Two laws adopted in 2025 drew significant civil society criticism. A law restricting access to the unified state register of court decisions removed cadastral numbers and precise property addresses from publicly searchable records — ostensibly for security but applied to all legal entities, not only defence-related ones, substantially impeding anti-corruption asset monitoring. Another law, on verified humanitarian organisations, introduced a status threshold disadvantaging small, local, or newly formed NGOs, with the Cabinet of Ministers granted broad discretion over criteria for granting and revoking status. Four draft laws remained under consideration, including proposals to introduce administrative liability for "identifying a lawyer with a client" — vague enough to criminalise investigative journalism covering court proceedings — and Civil Code amendments that would expand grounds for demanding retractions and blocking digital content, without anti-SLAPP safeguards.
Two fronts, one movement
The ZMINA report is a record of persecution and of persistence. The "cardboard protests" succeeded: a legislative reversal was achieved in ten days through street mobilisation and international pressure. Sotsialnyi Rukh, reflecting at the close of 2025, placed that victory alongside sustained work on workers’ rights, veteran support, and internal displacement — insisting that "due to aggressor pressure and the weakness of corrupt capitalism, the war may continue for a long time," and that under these conditions labour and social rights are not secondary concerns to be deferred until after the war, but the foundation of what Ukraine is being defended for. Priama Diia continued organising across university campuses despite repeated attacks, criminal proceedings, and SSU surveillance. KyivPride, KharkivPride, NGO Insight, NGO Bilkis, and the broader LGBTIQ+ movement kept organising, documenting, and filing complaints, even knowing those complaints would not be prosecuted.

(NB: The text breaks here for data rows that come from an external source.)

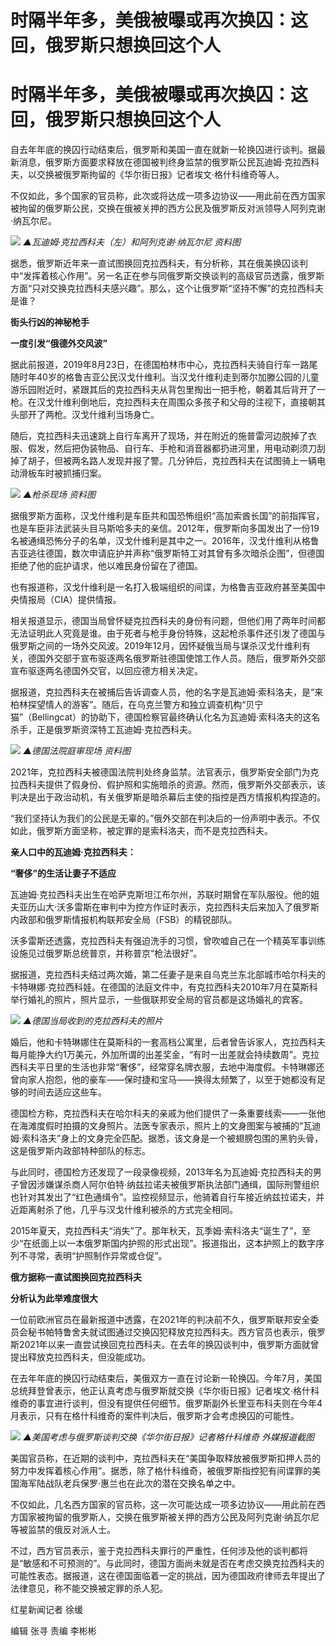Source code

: # 时隔半年多，美俄被曝或再次换囚：这回，俄罗斯只想换回这个人

# 时隔半年多，美俄被曝或再次换囚：这回，俄罗斯只想换回这个人

自去年年底的换囚行动结束后，俄罗斯和美国一直在就新一轮换囚进行谈判。据最新消息，俄罗斯方面要求释放在德国被判终身监禁的俄罗斯公民瓦迪姆·克拉西科夫，以交换被俄罗斯拘留的《华尔街日报》记者埃文·格什科维奇等人。

不仅如此，多个国家的官员称，此次或将达成一项多边协议——用此前在西方国家被拘留的俄罗斯公民，交换在俄被关押的西方公民及俄罗斯反对派领导人阿列克谢·纳瓦尔尼。

![](https://inews.gtimg.com/om_bt/OdFFZHFoQPB_kE2n2bEK2aKo4e2gpyajMRrAylcXIEtYQAA/1000)
_▲瓦迪姆·克拉西科夫（左）和阿列克谢·纳瓦尔尼 资料图_

据悉，俄罗斯近年来一直试图换回克拉西科夫，有分析称，其在俄美换囚谈判中“发挥着核心作用”。另一名正在参与同俄罗斯交换谈判的高级官员透露，俄罗斯方面“只对交换克拉西科夫感兴趣”。那么，这个让俄罗斯“坚持不懈”的克拉西科夫是谁？

**街头行凶的神秘枪手**

**一度引发“俄德外交风波”**

据此前报道，2019年8月23日，在德国柏林市中心，克拉西科夫骑自行车一路尾随时年40岁的格鲁吉亚公民汉戈什维利。当汉戈什维利走到蒂尔加滕公园的儿童游乐园附近时，紧跟其后的克拉西科夫从背包里掏出一把手枪，朝着其后背开了一枪。在汉戈什维利倒地后，克拉西科夫在周围众多孩子和父母的注视下，直接朝其头部开了两枪。汉戈什维利当场身亡。

随后，克拉西科夫迅速跳上自行车离开了现场，并在附近的施普雷河边脱掉了衣服、假发，然后把伪装物品、自行车、手枪和消音器都扔进河里，用电动剃须刀刮掉了胡子，但被两名路人发现并报了警。几分钟后，克拉西科夫在试图骑上一辆电动滑板车时被抓捕归案。

![](https://inews.gtimg.com/om_bt/OMGGEvubxT6ReVIOb-f7YgP7qJDh5oBMDC767IAniNovAAA/1000)
_▲枪杀现场 资料图_

据俄罗斯方面称，汉戈什维利是车臣共和国恐怖组织“高加索酋长国”的前指挥官，也是车臣非法武装头目马斯哈多夫的亲信。2012年，俄罗斯向多国发出了一份19名被通缉恐怖分子的名单，汉戈什维利是其中之一。2016年，汉戈什维利从格鲁吉亚逃往德国，数次申请庇护并声称“俄罗斯特工对其曾有多次暗杀企图”，但德国拒绝了他的庇护请求，他以难民身份留在了德国。

也有报道称，汉戈什维利是一名打入极端组织的间谍，为格鲁吉亚政府甚至美国中央情报局（CIA）提供情报。

相关报道显示，德国当局曾怀疑克拉西科夫的身份有问题，但他们用了两年时间都无法证明此人究竟是谁。由于死者与枪手身份特殊，这起枪杀事件还引发了德国与俄罗斯之间的一场外交风波。2019年12月，因怀疑俄当局与谋杀汉戈什维利有关，德国外交部于宣布驱逐两名俄罗斯驻德国使馆工作人员。随后，俄罗斯外交部宣布驱逐两名德国外交官，以回应德方相关决定。

据报道，克拉西科夫在被捕后告诉调查人员，他的名字是瓦迪姆·索科洛夫，是“来柏林探望情人的游客”。随后，在乌克兰警方和独立调查机构“贝宁猫”（Bellingcat）的协助下，德国检察官最终确认化名为瓦迪姆·索科洛夫的这名杀手，正是俄罗斯资深特工瓦迪姆·克拉西科夫。

![](https://inews.gtimg.com/om_bt/OGnU5bBRuxrzvEZTZtWaXlP52Wg8TXmhRyTkSJPrKmeZ4AA/1000)
_▲德国法院庭审现场 资料图_

2021年，克拉西科夫被德国法院判处终身监禁。法官表示，俄罗斯安全部门为克拉西科夫提供了假身份、假护照和实施暗杀的资源。然而，俄罗斯外交部表示，该判决是出于政治动机，有关俄罗斯是暗杀幕后主使的指控是西方情报机构捏造的。

“我们坚持认为我们的公民是无辜的。”俄外交部在判决后的一份声明中表示。不仅如此，俄罗斯方面坚称，被定罪的是索科洛夫，而不是克拉西科夫。

**亲人口中的瓦迪姆·克拉西科夫：**

**“奢侈”的生活让妻子不适应**

瓦迪姆·克拉西科夫出生在哈萨克斯坦江布尔州，苏联时期曾在军队服役。他的姐夫亚历山大·沃多雷斯在审判中为控方作证时表示，克拉西科夫后来加入了俄罗斯内政部和俄罗斯情报机构联邦安全局（FSB）的精锐部队。

沃多雷斯还透露，克拉西科夫有强迫洗手的习惯，曾吹嘘自己在一个精英军事训练设施见过俄罗斯总统普京，并称普京“枪法很好”。

据报道，克拉西科夫结过两次婚，第二任妻子是来自乌克兰东北部城市哈尔科夫的卡特琳娜·克拉西科娃。在德国的法庭文件中，有克拉西科夫2010年7月在莫斯科举行婚礼的照片，照片显示，一些俄联邦安全局的官员都是这场婚礼的宾客。

![](https://inews.gtimg.com/om_bt/O7zxrt1Qxe5_W8f8qIubhkAFzr801U0XKi7Pa61AoTCFwAA/1000)
_▲德国当局收到的克拉西科夫的照片_

婚后，他和卡特琳娜住在莫斯科的一套高档公寓里，后者曾告诉家人，克拉西科夫每月能挣大约1万美元，外加所谓的出差奖金，“有时一出差就会持续数周”。克拉西科夫平日里的生活也非常“奢侈”，经常穿名牌衣服，去地中海度假。卡特琳娜还曾向家人抱怨，他的豪车——保时捷和宝马——换得太频繁了，以至于她都没有足够的时间去适应这些车。

德国检方称，克拉西科夫在哈尔科夫的亲戚为他们提供了一条重要线索——一张他在海滩度假时拍摄的文身照片。法医专家表示，照片上的文身图案与被捕的“瓦迪姆·索科洛夫”身上的文身完全匹配。据悉，该文身是一个被翅膀包围的黑豹头骨，这是俄罗斯内政部特种部队的标志。

与此同时，德国检方还发现了一段录像视频，2013年名为瓦迪姆·克拉西科夫的男子曾因涉嫌谋杀商人阿尔伯特·纳兹拉诺夫被俄罗斯执法部门通缉，国际刑警组织也针对其发出了“红色通缉令”。监控视频显示，他骑着自行车接近纳兹拉诺夫，并近距离射杀了他，几乎与汉戈什维利被杀的方式完全相同。

2015年夏天，克拉西科夫“消失”了。那年秋天，瓦季姆·索科洛夫“诞生了”，至少“在纸面上以一本俄罗斯国内护照的形式出现”。报道指出，这本护照上的数字序列不寻常，表明“护照制作异常或仓促”。

**俄方据称一直试图换回克拉西科夫**

**分析认为此举难度很大**

一位前欧洲官员在最新报道中透露，在2021年的判决前不久，俄罗斯联邦安全委员会秘书帕特鲁舍夫就试图通过交换囚犯释放克拉西科夫。西方官员也表示，俄罗斯2021年以来一直尝试换回克拉西科夫。在去年的换囚谈判中，俄罗斯方面就曾提出释放克拉西科夫，但没能成功。

在去年年底的换囚行动结束后，美俄双方一直在讨论新一轮换囚。今年7月，美国总统拜登曾表示，他正认真考虑与俄罗斯就交换《华尔街日报》记者埃文·格什科维奇的事宜进行谈判，但没有提供任何细节。俄罗斯副外长里亚布科夫则在今年4月表示，只有在格什科维奇的案件判决后，俄罗斯才会考虑换囚的可能性。

![](https://inews.gtimg.com/om_bt/OiCHPKrfDnd54PcWIkrsLnjSXyQ45An4j5lLdzwwLWM8cAA/1000)
_▲美国考虑与俄罗斯谈判交换《华尔街日报》记者格什科维奇 外媒报道截图_

美国官员称，在近期的谈判中，克拉西科夫在“美国争取释放被俄罗斯扣押人员的努力中发挥着核心作用”。据悉，除了格什科维奇，被俄罗斯指控犯有间谍罪的美国海军陆战队老兵保罗·惠兰也在此次的潜在交换名单之中。

不仅如此，几名西方国家的官员称，这一次可能达成一项多边协议——用此前在西方国家被拘留的俄罗斯人，交换在俄罗斯被关押的西方公民及阿列克谢·纳瓦尔尼等被监禁的俄反对派人士。

不过，西方官员表示，鉴于克拉西科夫罪行的严重性，任何涉及他的谈判都将是“敏感和不可预测的”。与此同时，德国方面尚未就是否在考虑交换克拉西科夫的可能性表态。据报道，这在德国面临着一定的挑战，因为德国政府律师去年提出了法律意见，称不能交换被定罪的杀人犯。

红星新闻记者 徐缓

编辑 张寻 责编 李彬彬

ZMINA does not just write reports. The centre’s head of the board, Tetiana Pechonchyk, appeared publicly within 48 hours of the Shabunin photo leak to demand criminal proceedings for disclosure of pre-trial investigation data and violation of the right to privacy. The organisation published a joint statement signed by over 100 Ukrainian civil society organisations condemning the political use of the justice system.
As the ZMINA report shows, Ukraine’s democratic civil infrastructure is under strain. It has not collapsed. Ukrainian human rights organisations, the democratic socialist left, democratic soldiers’ organisations — Veteranka (the Women Veterans Movement) [13] and the NGO Ukrainian LGBT+ Military and Veterans for Equal Rights [14] — labour unions, the student movement, LGBTIQ+ activists, and environmental defenders, each face different forms of the same double pressure — from Russian recolonisation and from the neoliberal state and far-right.